What does that have to do with gym memberships and weight machines? Hang on. We’re getting there.
The spare tire rack had a problem. Two half-inch bolts jut forward, extending out through the wheel rim’s center hole, which on this vehicle measures around five inches in diameter. Since the bolt mounts are 3 3/8″ apart on center, there’s plenty of room for the bolts to fit through the rim. Once the tire is more or less in place, a flat piece of strap steel (with two holes bored through it) is fitted over the exposed bolt ends. Nuts then screw the holding system down tight and…good to go.
Except…those spare tire mounting bolts turned out to be carriage bolts, held snug to back-iron mounting holes by stab-you thin flexy-nasty lock washers. Supposedly.
What’s a carriage bolt? There must be a word play joke in there somewhere, but basically, carriage bolt designs date from the time of horse drawn carriages. A century ago, these bolts were everywhere. Today, they’re about as hard to find as black-and-white television sets. Each bolt has a round, low-profile head that looks a bit like a flying saucer UFO had been sawed in half. Below the head, there’s a square neck, made that way to fit through a square hole in fairly thin steel. When carriage bolts work right, they’re awesome as can be, providing no-snag heads perfectly suited for the exteriors of, well, carriages. Sadly, these two bolts and their square-hole counterparts no longer fit together snugly on the motorhome, or perhaps never did fit right from the factory. Try to turn a tight nut loose or a loose nut tight, and guess what happens? Yep. You got it. The low profile, round bolt head spins around and around, sort of like a dead redneck grandfather in his grave who just found out his only grandson is gay and hates firearms.
And you cannot put a wrench on that roundy bolt head to stop the spinning.

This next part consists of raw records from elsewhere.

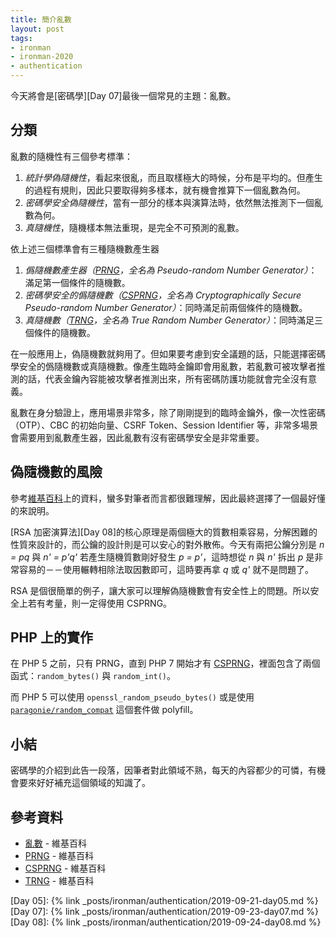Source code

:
 ```yaml
---
title: 簡介亂數
layout: post
tags:
- ironman
- ironman-2020
- authentication
---
```


今天將會是[密碼學][Day 07]最後一個常見的主題：亂數。

## 分類

亂數的隨機性有三個參考標準：

1. *統計學偽隨機性*，看起來很亂，而且取樣極大的時候，分布是平均的。但產生的過程有規則，因此只要取得夠多樣本，就有機會推算下一個亂數為何。
2. *密碼學安全偽隨機性*，當有一部分的樣本與演算法時，依然無法推測下一個亂數為何。
3. *真隨機性*，隨機樣本無法重現，是完全不可預測的亂數。

依上述三個標準會有三種隨機數產生器

1. *僞隨機數產生器（[PRNG][]，全名為 *Pseudo-random Number Generator*）*：滿足第一個條件的隨機數。
2. *密碼學安全的僞隨機數（[CSPRNG][]，全名為 *Cryptographically Secure Pseudo-random Number Generator*）*：同時滿足前兩個條件的隨機數。
3. *真隨機數（[TRNG][]，全名為 *True Random Number Generator*）*：同時滿足三個條件的隨機數。

在一般應用上，偽隨機數就夠用了。但如果要考慮到安全議題的話，只能選擇密碼學安全的僞隨機數或真隨機數。像產生臨時金鑰即會用亂數，若亂數可被攻擊者推測的話，代表金鑰內容能被攻擊者推測出來，所有密碼防護功能就會完全沒有意義。

亂數在身分驗證上，應用場景非常多，除了剛剛提到的臨時金鑰外，像一次性密碼（OTP）、CBC 的初始向量、CSRF Token、Session Identifier 等，非常多場景會需要用到亂數產生器，因此亂數有沒有密碼學安全是非常重要。

## 偽隨機數的風險

參考[維基百科](https://zh.wikipedia.org/wiki/%E9%9A%8F%E6%9C%BA%E6%95%B0%E7%94%9F%E6%88%90%E5%99%A8%E6%94%BB%E5%87%BB)上的資料，蠻多對筆者而言都很難理解，因此最終選擇了一個最好懂的來說明。

[RSA 加密演算法][Day 08]的核心原理是兩個極大的質數相乘容易，分解困難的性質來設計的，而公鑰的設計則是可以安心的對外散佈。今天有兩把公鑰分別是 *n = pq* 與 *n' = p'q'* 若產生隨機質數剛好發生 *p = p'*，這時想從 *n* 與 *n'* 拆出 *p* 是非常容易的－－使用輾轉相除法取因數即可，這時要再拿 *q* 或 *q'* 就不是問題了。

RSA 是個很簡單的例子，讓大家可以理解偽隨機數會有安全性上的問題。所以安全上若有考量，則一定得使用 CSPRNG。

## PHP 上的實作

在 PHP 5 之前，只有 PRNG，直到 PHP 7 開始才有 [CSPRNG](https://www.php.net/manual/en/book.csprng.php)，裡面包含了兩個函式：`random_bytes()` 與 `random_int()`。

而 PHP 5 可以使用 `openssl_random_pseudo_bytes()` 或是使用 [`paragonie/random_compat`](https://github.com/paragonie/random_compat) 這個套件做 polyfill。

## 小結

密碼學的介紹到此告一段落，因筆者對此領域不熟，每天的內容都少的可憐，有機會要來好好補充這個領域的知識了。

## 參考資料

* [亂數][] - 維基百科
* [PRNG][] - 維基百科
* [CSPRNG][] - 維基百科
* [TRNG][] - 維基百科

[亂數]: https://zh.wikipedia.org/wiki/%E9%9A%8F%E6%9C%BA%E6%95%B0
[PRNG]: https://zh.wikipedia.org/wiki/%E4%BC%AA%E9%9A%8F%E6%9C%BA%E6%95%B0%E7%94%9F%E6%88%90%E5%99%A8
[CSPRNG]: https://zh.wikipedia.org/wiki/%E5%AF%86%E7%A0%81%E5%AD%A6%E5%AE%89%E5%85%A8%E4%BC%AA%E9%9A%8F%E6%9C%BA%E6%95%B0%E7%94%9F%E6%88%90%E5%99%A8
[TRNG]: https://zh.wikipedia.org/wiki/%E7%A1%AC%E4%BB%B6%E9%9A%8F%E6%9C%BA%E6%95%B0%E7%94%9F%E6%88%90%E5%99%A8

[Day 05]: {% link _posts/ironman/authentication/2019-09-21-day05.md %}
[Day 07]: {% link _posts/ironman/authentication/2019-09-23-day07.md %}
[Day 08]: {% link _posts/ironman/authentication/2019-09-24-day08.md %}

Had the officer not been helping me, that spare would still be stuck on the rack on the freeway shoulder in southern Arizona. In the end, that day, I was jamming my leather-glove-encased thumb and forefinger against that sneaky round head as hard as I possibly could while the Highway Patrolman worked the nut loose with a socket wrench. Ghost, even at his weakest, still a functional friction wrench.
Didn’t want to try that again. Those carriage bolts had to go. The solution? Regular hex head bolts, held tightly to the rack by square nuts cinched down hard on the wheel rim side of the mounting strap steel. Once that’s done, lift the tire into place. Add outer lock-tire-in-place piece of strap steel over the bolt ends. Add lock nuts. Cinch down hard and…done.
Bored yet? Hey, we’re still getting there. It won’t be long now. There really is a point to all this.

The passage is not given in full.